#### DATA TO USE ####

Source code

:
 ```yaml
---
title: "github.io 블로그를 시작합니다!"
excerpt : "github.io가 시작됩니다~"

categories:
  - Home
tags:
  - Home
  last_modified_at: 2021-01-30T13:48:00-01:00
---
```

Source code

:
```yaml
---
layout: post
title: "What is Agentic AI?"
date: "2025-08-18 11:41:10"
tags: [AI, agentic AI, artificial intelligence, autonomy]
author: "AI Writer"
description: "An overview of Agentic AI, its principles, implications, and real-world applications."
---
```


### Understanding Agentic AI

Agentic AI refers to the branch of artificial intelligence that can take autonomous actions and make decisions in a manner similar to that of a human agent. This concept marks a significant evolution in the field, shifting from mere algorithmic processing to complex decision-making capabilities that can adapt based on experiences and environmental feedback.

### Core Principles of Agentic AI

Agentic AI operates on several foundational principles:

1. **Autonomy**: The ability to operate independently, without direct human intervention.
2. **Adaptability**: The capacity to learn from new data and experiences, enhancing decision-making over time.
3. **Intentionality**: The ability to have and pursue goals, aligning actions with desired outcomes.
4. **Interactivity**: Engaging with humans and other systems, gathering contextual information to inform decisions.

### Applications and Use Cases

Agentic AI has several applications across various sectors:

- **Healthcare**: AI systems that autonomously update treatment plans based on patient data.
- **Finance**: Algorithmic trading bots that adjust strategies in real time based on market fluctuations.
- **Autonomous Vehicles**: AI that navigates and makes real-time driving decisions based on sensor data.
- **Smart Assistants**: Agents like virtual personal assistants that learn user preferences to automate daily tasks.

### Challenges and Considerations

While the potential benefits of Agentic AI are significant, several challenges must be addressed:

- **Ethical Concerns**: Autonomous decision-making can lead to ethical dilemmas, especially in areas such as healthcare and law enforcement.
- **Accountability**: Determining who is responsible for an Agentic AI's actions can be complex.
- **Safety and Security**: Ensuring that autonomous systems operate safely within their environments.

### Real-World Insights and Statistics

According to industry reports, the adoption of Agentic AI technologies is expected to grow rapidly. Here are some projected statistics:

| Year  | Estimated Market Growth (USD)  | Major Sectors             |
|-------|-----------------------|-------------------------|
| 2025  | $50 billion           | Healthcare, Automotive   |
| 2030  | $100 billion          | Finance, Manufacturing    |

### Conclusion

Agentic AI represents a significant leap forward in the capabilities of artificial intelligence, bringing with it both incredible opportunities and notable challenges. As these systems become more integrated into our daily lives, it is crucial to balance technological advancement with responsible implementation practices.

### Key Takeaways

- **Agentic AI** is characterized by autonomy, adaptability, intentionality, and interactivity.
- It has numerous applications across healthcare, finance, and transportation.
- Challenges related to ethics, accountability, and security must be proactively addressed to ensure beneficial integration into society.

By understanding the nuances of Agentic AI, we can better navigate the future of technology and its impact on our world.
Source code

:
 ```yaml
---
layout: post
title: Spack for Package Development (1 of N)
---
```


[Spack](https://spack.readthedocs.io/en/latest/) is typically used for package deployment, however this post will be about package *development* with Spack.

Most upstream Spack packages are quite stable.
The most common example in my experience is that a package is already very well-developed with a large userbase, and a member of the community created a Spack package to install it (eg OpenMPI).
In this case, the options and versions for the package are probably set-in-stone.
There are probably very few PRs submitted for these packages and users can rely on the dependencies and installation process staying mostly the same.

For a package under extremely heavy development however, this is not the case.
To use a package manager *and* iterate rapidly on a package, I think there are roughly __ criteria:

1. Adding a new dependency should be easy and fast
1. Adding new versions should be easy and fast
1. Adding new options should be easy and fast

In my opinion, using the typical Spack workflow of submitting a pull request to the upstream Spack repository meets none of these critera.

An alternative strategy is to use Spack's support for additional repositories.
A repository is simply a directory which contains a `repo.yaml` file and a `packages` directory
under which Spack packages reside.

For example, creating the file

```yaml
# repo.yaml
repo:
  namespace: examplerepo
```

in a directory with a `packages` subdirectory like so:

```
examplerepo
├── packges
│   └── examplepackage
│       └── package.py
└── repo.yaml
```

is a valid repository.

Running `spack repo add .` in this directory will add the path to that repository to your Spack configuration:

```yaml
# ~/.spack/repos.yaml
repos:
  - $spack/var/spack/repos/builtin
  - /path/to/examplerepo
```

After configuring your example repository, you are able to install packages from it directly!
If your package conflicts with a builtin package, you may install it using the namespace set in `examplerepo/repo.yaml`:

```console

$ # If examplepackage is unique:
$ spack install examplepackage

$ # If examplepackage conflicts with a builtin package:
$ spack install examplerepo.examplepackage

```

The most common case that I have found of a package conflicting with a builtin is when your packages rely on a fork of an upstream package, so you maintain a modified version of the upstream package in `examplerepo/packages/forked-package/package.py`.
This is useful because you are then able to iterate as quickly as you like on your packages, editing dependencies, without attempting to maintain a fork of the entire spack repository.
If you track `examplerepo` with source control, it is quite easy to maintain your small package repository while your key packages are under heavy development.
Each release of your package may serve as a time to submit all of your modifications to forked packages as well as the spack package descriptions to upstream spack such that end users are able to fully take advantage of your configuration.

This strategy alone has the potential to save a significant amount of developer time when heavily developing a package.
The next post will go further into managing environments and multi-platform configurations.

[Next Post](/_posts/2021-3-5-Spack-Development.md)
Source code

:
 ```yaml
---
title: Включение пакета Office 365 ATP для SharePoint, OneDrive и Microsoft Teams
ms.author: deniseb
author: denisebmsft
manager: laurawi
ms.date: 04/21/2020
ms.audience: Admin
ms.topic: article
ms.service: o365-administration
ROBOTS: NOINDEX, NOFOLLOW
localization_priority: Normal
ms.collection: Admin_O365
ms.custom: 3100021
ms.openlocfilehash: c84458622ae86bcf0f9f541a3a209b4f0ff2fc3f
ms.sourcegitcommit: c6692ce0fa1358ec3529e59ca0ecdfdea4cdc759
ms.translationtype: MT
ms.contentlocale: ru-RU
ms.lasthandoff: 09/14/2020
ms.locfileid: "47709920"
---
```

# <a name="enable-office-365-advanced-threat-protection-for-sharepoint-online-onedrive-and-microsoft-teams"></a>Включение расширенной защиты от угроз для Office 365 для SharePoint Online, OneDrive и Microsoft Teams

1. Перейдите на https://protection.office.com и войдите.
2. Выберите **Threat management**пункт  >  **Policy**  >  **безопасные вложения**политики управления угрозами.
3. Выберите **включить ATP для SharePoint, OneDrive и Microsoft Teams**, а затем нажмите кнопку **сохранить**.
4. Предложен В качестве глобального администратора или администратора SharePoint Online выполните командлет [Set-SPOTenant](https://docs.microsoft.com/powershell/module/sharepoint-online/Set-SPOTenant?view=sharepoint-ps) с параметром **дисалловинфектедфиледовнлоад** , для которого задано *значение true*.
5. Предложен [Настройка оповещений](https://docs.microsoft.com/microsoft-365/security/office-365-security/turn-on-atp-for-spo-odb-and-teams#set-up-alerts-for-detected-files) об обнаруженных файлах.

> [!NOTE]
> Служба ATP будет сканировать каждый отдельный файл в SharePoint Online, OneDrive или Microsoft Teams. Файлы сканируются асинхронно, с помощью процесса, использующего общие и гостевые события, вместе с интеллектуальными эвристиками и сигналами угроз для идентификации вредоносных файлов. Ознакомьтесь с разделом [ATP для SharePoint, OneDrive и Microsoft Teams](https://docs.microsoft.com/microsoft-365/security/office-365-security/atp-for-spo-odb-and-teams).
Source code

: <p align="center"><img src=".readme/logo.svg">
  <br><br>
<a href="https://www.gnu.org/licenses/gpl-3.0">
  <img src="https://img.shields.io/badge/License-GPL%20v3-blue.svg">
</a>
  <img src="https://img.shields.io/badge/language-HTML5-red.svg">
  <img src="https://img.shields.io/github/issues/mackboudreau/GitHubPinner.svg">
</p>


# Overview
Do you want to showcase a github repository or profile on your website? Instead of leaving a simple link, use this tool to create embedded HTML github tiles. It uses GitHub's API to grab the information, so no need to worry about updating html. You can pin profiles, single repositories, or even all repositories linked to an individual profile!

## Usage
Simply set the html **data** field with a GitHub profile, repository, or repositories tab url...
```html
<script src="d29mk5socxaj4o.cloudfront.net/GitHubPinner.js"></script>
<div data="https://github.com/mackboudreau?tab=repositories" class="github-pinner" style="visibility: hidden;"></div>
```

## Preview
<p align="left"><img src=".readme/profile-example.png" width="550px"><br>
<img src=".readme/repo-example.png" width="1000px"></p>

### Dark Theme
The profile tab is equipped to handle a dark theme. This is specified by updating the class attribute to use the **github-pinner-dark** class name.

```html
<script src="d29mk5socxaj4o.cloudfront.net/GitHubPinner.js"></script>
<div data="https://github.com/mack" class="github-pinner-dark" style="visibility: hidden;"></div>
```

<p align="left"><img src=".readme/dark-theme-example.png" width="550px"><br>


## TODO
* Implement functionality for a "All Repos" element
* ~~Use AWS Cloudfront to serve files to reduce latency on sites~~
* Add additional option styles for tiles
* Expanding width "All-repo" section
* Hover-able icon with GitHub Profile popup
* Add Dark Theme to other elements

####

- **WHAT YOU SHOULD DO**:
Where the string "must" occurs in a line of the material above, copy the whole line.

- **TASK SOLUTION**:
While the potential benefits of Agentic AI are significant, several challenges must be addressed:
- Challenges related to ethics, accountability, and security must be proactively addressed to ensure beneficial integration into society.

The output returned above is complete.